### Task objective
Before you return the entries below, strip out the pictures and keep all else exact.

### Exercise data
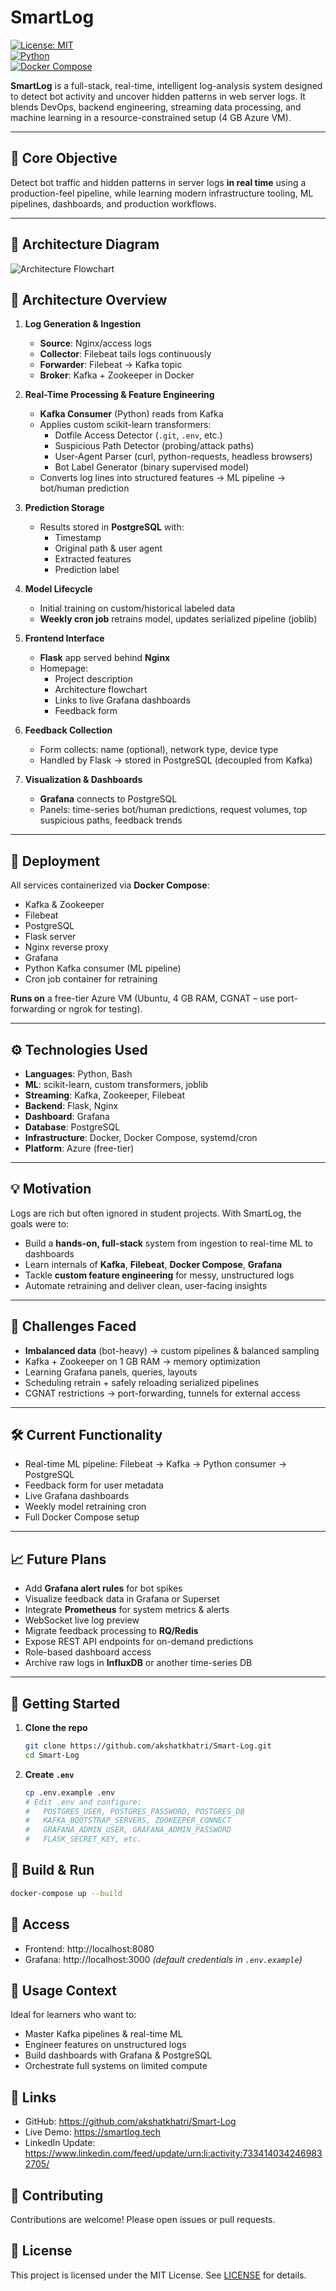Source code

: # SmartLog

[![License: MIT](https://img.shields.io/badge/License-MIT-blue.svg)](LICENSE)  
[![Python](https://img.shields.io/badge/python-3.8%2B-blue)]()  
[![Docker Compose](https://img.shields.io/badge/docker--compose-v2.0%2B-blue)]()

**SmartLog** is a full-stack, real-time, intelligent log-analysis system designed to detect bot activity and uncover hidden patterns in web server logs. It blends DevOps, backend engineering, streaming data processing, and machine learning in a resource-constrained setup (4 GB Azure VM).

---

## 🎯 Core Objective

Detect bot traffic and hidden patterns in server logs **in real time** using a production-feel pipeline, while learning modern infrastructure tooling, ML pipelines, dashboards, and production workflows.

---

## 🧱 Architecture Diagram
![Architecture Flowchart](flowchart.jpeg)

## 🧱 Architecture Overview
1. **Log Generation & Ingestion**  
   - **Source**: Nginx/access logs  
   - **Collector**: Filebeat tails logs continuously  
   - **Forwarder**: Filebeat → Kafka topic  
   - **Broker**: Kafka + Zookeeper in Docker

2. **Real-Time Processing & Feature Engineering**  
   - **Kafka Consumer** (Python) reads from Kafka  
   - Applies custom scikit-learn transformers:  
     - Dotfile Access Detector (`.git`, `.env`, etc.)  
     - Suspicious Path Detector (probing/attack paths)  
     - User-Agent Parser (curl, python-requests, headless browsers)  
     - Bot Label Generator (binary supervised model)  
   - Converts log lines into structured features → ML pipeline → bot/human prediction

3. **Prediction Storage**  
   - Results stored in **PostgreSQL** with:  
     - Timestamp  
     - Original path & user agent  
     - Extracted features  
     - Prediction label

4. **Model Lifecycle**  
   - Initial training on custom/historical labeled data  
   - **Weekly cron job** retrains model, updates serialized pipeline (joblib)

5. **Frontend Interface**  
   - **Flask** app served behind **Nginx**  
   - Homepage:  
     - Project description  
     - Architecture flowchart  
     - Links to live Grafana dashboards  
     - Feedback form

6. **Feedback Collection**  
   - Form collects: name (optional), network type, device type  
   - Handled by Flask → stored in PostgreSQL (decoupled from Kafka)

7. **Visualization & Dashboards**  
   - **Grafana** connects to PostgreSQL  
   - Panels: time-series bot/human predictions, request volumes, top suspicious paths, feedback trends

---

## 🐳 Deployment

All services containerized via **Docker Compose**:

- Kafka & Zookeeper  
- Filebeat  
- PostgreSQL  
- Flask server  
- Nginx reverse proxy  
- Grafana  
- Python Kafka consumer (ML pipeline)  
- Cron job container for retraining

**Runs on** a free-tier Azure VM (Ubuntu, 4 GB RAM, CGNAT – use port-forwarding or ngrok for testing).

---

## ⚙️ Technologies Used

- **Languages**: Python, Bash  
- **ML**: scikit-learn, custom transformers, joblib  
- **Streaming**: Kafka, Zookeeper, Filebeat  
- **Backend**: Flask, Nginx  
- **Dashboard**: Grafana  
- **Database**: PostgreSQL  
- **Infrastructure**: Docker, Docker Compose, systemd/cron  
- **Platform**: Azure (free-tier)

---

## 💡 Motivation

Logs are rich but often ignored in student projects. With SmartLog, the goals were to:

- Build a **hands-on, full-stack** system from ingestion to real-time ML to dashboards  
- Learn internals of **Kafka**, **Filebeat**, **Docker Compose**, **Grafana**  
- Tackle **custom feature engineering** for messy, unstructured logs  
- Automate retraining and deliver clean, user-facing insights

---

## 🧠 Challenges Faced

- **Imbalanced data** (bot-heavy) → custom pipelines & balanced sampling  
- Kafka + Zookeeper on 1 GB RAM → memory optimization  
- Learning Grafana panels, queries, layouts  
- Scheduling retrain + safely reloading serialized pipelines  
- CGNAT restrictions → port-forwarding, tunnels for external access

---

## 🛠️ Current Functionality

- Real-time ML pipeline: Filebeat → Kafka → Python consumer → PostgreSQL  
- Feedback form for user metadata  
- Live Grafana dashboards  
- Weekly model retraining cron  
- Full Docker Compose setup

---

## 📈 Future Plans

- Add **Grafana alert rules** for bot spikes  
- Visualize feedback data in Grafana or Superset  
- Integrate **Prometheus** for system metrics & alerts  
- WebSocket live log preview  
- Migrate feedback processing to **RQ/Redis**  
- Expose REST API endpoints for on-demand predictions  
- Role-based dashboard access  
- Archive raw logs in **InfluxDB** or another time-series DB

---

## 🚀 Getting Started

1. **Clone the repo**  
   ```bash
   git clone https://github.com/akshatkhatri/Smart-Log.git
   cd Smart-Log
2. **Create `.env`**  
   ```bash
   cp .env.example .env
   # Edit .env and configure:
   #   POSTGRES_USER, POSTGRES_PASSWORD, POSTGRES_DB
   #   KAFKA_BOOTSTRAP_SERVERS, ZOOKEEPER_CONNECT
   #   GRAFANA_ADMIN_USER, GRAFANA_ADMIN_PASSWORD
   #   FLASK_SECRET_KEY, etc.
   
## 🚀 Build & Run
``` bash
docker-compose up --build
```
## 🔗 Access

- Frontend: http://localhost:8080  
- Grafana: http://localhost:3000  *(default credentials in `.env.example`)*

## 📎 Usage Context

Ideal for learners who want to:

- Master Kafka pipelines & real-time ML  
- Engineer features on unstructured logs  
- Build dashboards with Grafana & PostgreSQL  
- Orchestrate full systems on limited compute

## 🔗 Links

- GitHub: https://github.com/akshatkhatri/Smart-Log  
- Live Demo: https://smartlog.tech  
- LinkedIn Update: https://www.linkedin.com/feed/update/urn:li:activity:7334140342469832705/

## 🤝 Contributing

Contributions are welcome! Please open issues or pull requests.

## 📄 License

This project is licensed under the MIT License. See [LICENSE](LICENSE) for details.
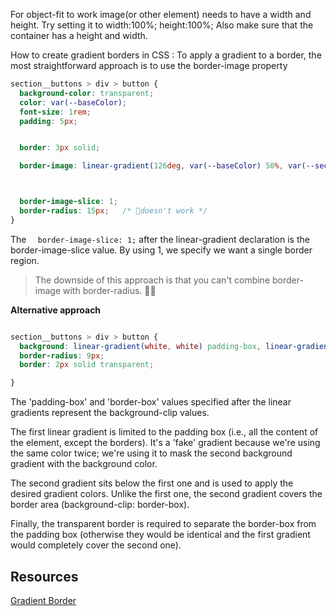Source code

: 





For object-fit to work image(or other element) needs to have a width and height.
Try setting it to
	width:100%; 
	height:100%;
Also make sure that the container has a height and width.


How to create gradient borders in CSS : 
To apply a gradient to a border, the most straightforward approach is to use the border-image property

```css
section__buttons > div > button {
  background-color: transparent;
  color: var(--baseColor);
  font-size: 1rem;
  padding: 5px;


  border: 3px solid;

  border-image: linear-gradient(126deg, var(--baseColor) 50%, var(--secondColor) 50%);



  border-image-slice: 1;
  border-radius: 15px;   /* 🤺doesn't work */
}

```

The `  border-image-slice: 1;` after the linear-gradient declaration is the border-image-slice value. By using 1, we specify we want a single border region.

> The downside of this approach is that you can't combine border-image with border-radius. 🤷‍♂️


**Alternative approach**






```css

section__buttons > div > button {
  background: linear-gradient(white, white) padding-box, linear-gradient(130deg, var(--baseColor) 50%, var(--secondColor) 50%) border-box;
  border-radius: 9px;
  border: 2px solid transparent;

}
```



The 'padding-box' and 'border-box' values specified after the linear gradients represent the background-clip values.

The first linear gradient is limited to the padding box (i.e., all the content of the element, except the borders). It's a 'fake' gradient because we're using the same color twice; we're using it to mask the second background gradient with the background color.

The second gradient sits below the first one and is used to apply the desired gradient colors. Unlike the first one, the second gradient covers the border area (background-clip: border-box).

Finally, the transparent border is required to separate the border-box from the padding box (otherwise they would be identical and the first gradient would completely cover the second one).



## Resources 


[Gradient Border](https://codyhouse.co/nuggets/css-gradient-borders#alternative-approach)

### Worked solution
Source code

: # SmartLog

[![License: MIT](https://img.shields.io/badge/License-MIT-blue.svg)](LICENSE)  
[![Python](https://img.shields.io/badge/python-3.8%2B-blue)]()  
[![Docker Compose](https://img.shields.io/badge/docker--compose-v2.0%2B-blue)]()

**SmartLog** is a full-stack, real-time, intelligent log-analysis system designed to detect bot activity and uncover hidden patterns in web server logs. It blends DevOps, backend engineering, streaming data processing, and machine learning in a resource-constrained setup (4 GB Azure VM).

---

## 🎯 Core Objective

Detect bot traffic and hidden patterns in server logs **in real time** using a production-feel pipeline, while learning modern infrastructure tooling, ML pipelines, dashboards, and production workflows.

---

## 🧱 Architecture Diagram
![Architecture Flowchart](flowchart.jpeg)

## 🧱 Architecture Overview
1. **Log Generation & Ingestion**  
   - **Source**: Nginx/access logs  
   - **Collector**: Filebeat tails logs continuously  
   - **Forwarder**: Filebeat → Kafka topic  
   - **Broker**: Kafka + Zookeeper in Docker

2. **Real-Time Processing & Feature Engineering**  
   - **Kafka Consumer** (Python) reads from Kafka  
   - Applies custom scikit-learn transformers:  
     - Dotfile Access Detector (`.git`, `.env`, etc.)  
     - Suspicious Path Detector (probing/attack paths)  
     - User-Agent Parser (curl, python-requests, headless browsers)  
     - Bot Label Generator (binary supervised model)  
   - Converts log lines into structured features → ML pipeline → bot/human prediction

3. **Prediction Storage**  
   - Results stored in **PostgreSQL** with:  
     - Timestamp  
     - Original path & user agent  
     - Extracted features  
     - Prediction label

4. **Model Lifecycle**  
   - Initial training on custom/historical labeled data  
   - **Weekly cron job** retrains model, updates serialized pipeline (joblib)

5. **Frontend Interface**  
   - **Flask** app served behind **Nginx**  
   - Homepage:  
     - Project description  
     - Architecture flowchart  
     - Links to live Grafana dashboards  
     - Feedback form

6. **Feedback Collection**  
   - Form collects: name (optional), network type, device type  
   - Handled by Flask → stored in PostgreSQL (decoupled from Kafka)

7. **Visualization & Dashboards**  
   - **Grafana** connects to PostgreSQL  
   - Panels: time-series bot/human predictions, request volumes, top suspicious paths, feedback trends

---

## 🐳 Deployment

All services containerized via **Docker Compose**:

- Kafka & Zookeeper  
- Filebeat  
- PostgreSQL  
- Flask server  
- Nginx reverse proxy  
- Grafana  
- Python Kafka consumer (ML pipeline)  
- Cron job container for retraining

**Runs on** a free-tier Azure VM (Ubuntu, 4 GB RAM, CGNAT – use port-forwarding or ngrok for testing).

---

## ⚙️ Technologies Used

- **Languages**: Python, Bash  
- **ML**: scikit-learn, custom transformers, joblib  
- **Streaming**: Kafka, Zookeeper, Filebeat  
- **Backend**: Flask, Nginx  
- **Dashboard**: Grafana  
- **Database**: PostgreSQL  
- **Infrastructure**: Docker, Docker Compose, systemd/cron  
- **Platform**: Azure (free-tier)

---

## 💡 Motivation

Logs are rich but often ignored in student projects. With SmartLog, the goals were to:

- Build a **hands-on, full-stack** system from ingestion to real-time ML to dashboards  
- Learn internals of **Kafka**, **Filebeat**, **Docker Compose**, **Grafana**  
- Tackle **custom feature engineering** for messy, unstructured logs  
- Automate retraining and deliver clean, user-facing insights

---

## 🧠 Challenges Faced

- **Imbalanced data** (bot-heavy) → custom pipelines & balanced sampling  
- Kafka + Zookeeper on 1 GB RAM → memory optimization  
- Learning Grafana panels, queries, layouts  
- Scheduling retrain + safely reloading serialized pipelines  
- CGNAT restrictions → port-forwarding, tunnels for external access

---

## 🛠️ Current Functionality

- Real-time ML pipeline: Filebeat → Kafka → Python consumer → PostgreSQL  
- Feedback form for user metadata  
- Live Grafana dashboards  
- Weekly model retraining cron  
- Full Docker Compose setup

---

## 📈 Future Plans

- Add **Grafana alert rules** for bot spikes  
- Visualize feedback data in Grafana or Superset  
- Integrate **Prometheus** for system metrics & alerts  
- WebSocket live log preview  
- Migrate feedback processing to **RQ/Redis**  
- Expose REST API endpoints for on-demand predictions  
- Role-based dashboard access  
- Archive raw logs in **InfluxDB** or another time-series DB

---

## 🚀 Getting Started

1. **Clone the repo**  
   ```bash
   git clone https://github.com/akshatkhatri/Smart-Log.git
   cd Smart-Log
2. **Create `.env`**  
   ```bash
   cp .env.example .env
   # Edit .env and configure:
   #   POSTGRES_USER, POSTGRES_PASSWORD, POSTGRES_DB
   #   KAFKA_BOOTSTRAP_SERVERS, ZOOKEEPER_CONNECT
   #   GRAFANA_ADMIN_USER, GRAFANA_ADMIN_PASSWORD
   #   FLASK_SECRET_KEY, etc.
   
## 🚀 Build & Run
``` bash
docker-compose up --build
```
## 🔗 Access

- Frontend: http://localhost:8080  
- Grafana: http://localhost:3000  *(default credentials in `.env.example`)*

## 📎 Usage Context

Ideal for learners who want to:

- Master Kafka pipelines & real-time ML  
- Engineer features on unstructured logs  
- Build dashboards with Grafana & PostgreSQL  
- Orchestrate full systems on limited compute

## 🔗 Links

- GitHub: https://github.com/akshatkhatri/Smart-Log  
- Live Demo: https://smartlog.tech  
- LinkedIn Update: https://www.linkedin.com/feed/update/urn:li:activity:7334140342469832705/

## 🤝 Contributing

Contributions are welcome! Please open issues or pull requests.

## 📄 License

This project is licensed under the MIT License. See [LICENSE](LICENSE) for details.
Source code

: 





For object-fit to work image(or other element) needs to have a width and height.
Try setting it to
	width:100%; 
	height:100%;
Also make sure that the container has a height and width.


How to create gradient borders in CSS : 
To apply a gradient to a border, the most straightforward approach is to use the border-image property

```css
section__buttons > div > button {
  background-color: transparent;
  color: var(--baseColor);
  font-size: 1rem;
  padding: 5px;


  border: 3px solid;

  border-image: linear-gradient(126deg, var(--baseColor) 50%, var(--secondColor) 50%);



  border-image-slice: 1;
  border-radius: 15px;   /* 🤺doesn't work */
}

```

The `  border-image-slice: 1;` after the linear-gradient declaration is the border-image-slice value. By using 1, we specify we want a single border region.

> The downside of this approach is that you can't combine border-image with border-radius. 🤷‍♂️


**Alternative approach**






```css

section__buttons > div > button {
  background: linear-gradient(white, white) padding-box, linear-gradient(130deg, var(--baseColor) 50%, var(--secondColor) 50%) border-box;
  border-radius: 9px;
  border: 2px solid transparent;

}
```



The 'padding-box' and 'border-box' values specified after the linear gradients represent the background-clip values.

The first linear gradient is limited to the padding box (i.e., all the content of the element, except the borders). It's a 'fake' gradient because we're using the same color twice; we're using it to mask the second background gradient with the background color.

The second gradient sits below the first one and is used to apply the desired gradient colors. Unlike the first one, the second gradient covers the border area (background-clip: border-box).

Finally, the transparent border is required to separate the border-box from the padding box (otherwise they would be identical and the first gradient would completely cover the second one).



## Resources 


[Gradient Border](https://codyhouse.co/nuggets/css-gradient-borders#alternative-approach)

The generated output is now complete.